Because the purpose of this tutorial is to highlight the advantages that asynchronous execution can offer, in addition to how it can be achieved, our example is going to include two separate matrix multiplication problems, so our synchronous version will be very similar to the original matrix multiplication example, just with double the inputs and outputs and double the kernel launches.

We will also be adding in events like we have done before so that we can capture the amount of time the synchronous version of the function takes.

Let's also wrap this whole thing up in a function that returns a float so that we can have an independent function that times itself and can return the time it takes, rather than trying to do all of that from the program driver directly.

float syncDoubleMatrix(int rows, int cols, int vectorLength) {

}

Inside of this function, we will first allocate two input matrices and an output matrix for each multiplication problem.

float syncDoubleMatrix(int rows, int cols, int vectorLength) {
    float *A, *B, *C; // A and B are inputs, C is output
    cudaMalloc(&A, sizeof(float)*rows*vector_length);
    cudaMalloc(&B, sizeof(float)*cols*vector_length);
    cudaMalloc(&C, sizeof(float)*rows*cols);

    float *A2, *B2, *C2; // A2 and B2 are inputs, C2 is output
    cudaMalloc(&A2, sizeof(float)*rows*vector_length);
    cudaMalloc(&B2, sizeof(float)*cols*vector_length);
    cudaMalloc(&C2, sizeof(float)*rows*cols);

Then we simply fill the input matrices and launch our two kernels as normal. Well, almost. In this case, because we are wanting to compare timing, we want to run the process two times: once before timing to prevent cold-start issues from affecting our output time, and once when we actually use the events to time the operation.
Additionally, we have added a call to cudaStreamSynchronize to make the CPU waits on the fill operations and the dry run of the matrix multiplication before starting the timer and running the real test to ensure the other operations don't affect our times. This will be explained in more depth soon.

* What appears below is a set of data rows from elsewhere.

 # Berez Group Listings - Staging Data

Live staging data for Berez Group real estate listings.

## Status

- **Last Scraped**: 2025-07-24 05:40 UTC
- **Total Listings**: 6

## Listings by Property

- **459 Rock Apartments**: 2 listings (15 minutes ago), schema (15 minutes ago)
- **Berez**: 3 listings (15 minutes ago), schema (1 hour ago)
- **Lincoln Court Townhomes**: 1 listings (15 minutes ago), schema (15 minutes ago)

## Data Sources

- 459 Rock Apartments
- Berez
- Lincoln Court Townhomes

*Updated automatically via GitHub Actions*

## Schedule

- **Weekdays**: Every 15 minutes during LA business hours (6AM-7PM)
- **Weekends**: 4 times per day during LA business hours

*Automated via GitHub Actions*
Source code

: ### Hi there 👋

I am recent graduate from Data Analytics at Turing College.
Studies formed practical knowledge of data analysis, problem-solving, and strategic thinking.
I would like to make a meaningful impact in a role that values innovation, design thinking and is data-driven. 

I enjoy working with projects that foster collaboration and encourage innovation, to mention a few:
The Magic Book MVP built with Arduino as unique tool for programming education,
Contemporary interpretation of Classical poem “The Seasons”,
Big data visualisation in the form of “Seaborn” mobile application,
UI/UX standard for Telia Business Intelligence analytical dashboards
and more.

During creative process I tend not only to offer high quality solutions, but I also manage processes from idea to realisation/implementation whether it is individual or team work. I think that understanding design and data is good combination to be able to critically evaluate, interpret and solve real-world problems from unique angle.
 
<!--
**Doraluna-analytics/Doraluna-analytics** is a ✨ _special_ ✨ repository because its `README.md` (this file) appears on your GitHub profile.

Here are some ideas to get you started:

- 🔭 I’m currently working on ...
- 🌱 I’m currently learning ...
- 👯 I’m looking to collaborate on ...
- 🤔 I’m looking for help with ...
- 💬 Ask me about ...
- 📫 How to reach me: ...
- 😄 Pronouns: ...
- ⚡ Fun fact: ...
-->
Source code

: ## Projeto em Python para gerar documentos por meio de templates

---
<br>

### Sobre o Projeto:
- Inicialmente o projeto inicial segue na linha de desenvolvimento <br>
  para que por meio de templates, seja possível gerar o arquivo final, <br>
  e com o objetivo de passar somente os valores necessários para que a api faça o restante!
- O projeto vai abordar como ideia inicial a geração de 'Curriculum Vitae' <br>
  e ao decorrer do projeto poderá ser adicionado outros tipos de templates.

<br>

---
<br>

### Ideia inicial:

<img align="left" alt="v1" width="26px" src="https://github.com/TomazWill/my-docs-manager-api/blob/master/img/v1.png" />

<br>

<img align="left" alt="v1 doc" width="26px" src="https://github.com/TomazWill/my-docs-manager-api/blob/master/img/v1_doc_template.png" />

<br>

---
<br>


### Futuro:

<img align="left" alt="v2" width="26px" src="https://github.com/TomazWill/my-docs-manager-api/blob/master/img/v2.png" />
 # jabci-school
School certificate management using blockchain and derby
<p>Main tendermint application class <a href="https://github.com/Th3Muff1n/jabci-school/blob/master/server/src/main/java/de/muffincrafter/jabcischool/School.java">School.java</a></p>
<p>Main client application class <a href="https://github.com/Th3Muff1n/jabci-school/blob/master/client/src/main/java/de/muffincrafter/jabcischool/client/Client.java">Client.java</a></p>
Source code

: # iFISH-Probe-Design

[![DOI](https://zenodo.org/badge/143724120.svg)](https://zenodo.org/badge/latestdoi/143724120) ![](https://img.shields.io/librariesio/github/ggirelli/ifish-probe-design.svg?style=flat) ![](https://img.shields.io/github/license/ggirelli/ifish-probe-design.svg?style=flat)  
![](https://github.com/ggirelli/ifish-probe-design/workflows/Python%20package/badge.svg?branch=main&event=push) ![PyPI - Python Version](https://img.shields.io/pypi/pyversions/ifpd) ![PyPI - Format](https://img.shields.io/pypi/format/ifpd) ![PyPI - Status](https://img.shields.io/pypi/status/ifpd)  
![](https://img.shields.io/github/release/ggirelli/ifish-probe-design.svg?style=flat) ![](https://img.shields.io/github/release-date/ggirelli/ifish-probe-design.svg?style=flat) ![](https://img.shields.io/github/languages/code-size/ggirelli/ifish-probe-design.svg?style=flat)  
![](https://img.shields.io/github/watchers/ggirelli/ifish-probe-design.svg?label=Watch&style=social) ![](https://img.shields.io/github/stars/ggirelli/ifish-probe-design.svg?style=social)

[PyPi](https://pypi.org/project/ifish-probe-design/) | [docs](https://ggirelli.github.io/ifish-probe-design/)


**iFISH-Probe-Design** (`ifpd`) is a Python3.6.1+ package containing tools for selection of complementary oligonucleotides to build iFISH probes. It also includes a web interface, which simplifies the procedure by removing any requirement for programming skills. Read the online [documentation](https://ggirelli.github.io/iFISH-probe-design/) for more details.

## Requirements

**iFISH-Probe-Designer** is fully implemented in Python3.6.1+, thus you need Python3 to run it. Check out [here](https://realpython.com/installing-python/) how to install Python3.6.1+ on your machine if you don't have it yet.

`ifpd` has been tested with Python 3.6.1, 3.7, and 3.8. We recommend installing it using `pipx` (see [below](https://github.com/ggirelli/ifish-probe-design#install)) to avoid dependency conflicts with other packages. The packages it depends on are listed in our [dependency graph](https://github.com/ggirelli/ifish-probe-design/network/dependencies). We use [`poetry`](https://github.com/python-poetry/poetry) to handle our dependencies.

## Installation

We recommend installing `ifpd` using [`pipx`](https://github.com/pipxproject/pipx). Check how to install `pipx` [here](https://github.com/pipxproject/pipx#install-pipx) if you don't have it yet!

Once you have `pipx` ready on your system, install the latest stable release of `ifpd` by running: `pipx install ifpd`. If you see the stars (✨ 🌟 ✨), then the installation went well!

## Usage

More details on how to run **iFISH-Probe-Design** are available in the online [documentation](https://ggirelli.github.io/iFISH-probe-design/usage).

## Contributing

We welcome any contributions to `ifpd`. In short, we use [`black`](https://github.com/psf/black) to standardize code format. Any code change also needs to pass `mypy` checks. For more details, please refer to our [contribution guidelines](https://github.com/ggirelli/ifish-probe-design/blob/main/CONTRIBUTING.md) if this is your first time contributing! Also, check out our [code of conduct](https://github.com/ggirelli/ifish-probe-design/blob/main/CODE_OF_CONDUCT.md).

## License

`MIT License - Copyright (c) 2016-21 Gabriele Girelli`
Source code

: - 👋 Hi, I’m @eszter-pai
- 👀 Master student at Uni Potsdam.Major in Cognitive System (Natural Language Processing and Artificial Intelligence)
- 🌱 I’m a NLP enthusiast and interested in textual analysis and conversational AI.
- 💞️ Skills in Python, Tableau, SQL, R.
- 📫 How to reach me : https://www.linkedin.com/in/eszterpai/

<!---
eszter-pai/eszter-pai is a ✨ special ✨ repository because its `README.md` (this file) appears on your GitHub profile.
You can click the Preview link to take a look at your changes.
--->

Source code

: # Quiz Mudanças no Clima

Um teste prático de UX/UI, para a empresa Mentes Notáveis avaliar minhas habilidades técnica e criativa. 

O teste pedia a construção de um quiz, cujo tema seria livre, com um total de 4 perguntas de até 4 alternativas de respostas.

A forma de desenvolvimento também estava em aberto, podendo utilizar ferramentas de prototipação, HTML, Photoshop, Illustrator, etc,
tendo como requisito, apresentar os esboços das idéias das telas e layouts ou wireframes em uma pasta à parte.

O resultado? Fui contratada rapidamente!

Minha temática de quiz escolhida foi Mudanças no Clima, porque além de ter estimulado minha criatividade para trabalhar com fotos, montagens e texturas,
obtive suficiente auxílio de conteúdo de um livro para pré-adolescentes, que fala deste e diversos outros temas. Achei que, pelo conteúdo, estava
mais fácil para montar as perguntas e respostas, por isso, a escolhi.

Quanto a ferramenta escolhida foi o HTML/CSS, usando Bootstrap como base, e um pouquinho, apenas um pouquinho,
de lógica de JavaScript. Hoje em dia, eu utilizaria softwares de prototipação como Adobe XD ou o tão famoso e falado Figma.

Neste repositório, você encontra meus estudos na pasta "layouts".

    // Fill input matrices with 1s
    matrix_fill<<<dim3(rows / BLOCK_LENGTH + 1, vector_length / BLOCK_LENGTH + 1), dim3(BLOCK_LENGTH, BLOCK_LENGTH)>>>(A, rows, vector_length, 1);
    matrix_fill<<<dim3(vector_length / BLOCK_LENGTH + 1, cols/ BLOCK_LENGTH + 1), dim3(BLOCK_LENGTH, BLOCK_LENGTH)>>>(B, vector_length, cols, 1);

    matrix_fill<<<dim3(rows / BLOCK_LENGTH + 1, vector_length / BLOCK_LENGTH + 1), dim3(BLOCK_LENGTH, BLOCK_LENGTH)>>>(A2, rows, vector_length, 1);
    matrix_fill<<<dim3(vector_length / BLOCK_LENGTH + 1, cols/ BLOCK_LENGTH + 1), dim3(BLOCK_LENGTH, BLOCK_LENGTH)>>>(B2, vector_length, cols, 1);

    // Do a dry run to warm up the GPU
    matrix_mul<<<dim3(rows / BLOCK_LENGTH + 1, cols / BLOCK_LENGTH + 1)>>>(A, B, C, rows, cols, vector_length);
    matrix_mul<<<dim3(rows / BLOCK_LENGTH + 1, cols / BLOCK_LENGTH + 1)>>>(A2, B2, C2, rows, cols, vector_length);

    // Wait on fill operations to complete before timing
    cudaStreamSynchronize(0);

    // Start the timer and do it for real
    matrix_mul<<<dim3(rows / BLOCK_LENGTH + 1, cols / BLOCK_LENGTH + 1)>>>(A, B, C, rows, cols, vector_length);
    matrix_mul<<<dim3(rows / BLOCK_LENGTH + 1, cols / BLOCK_LENGTH + 1)>>>(A2, B2, C2, rows, cols, vector_length);

    // Wait on timed operations to complete before stopping the timer
    cudaStreamSynchronize(0);
}

Asynchronous Execution Using Streams

So now we have the basic function that we want to make asynchronous, but how do we actually go about making sure that the second kernel runs parallel to the first?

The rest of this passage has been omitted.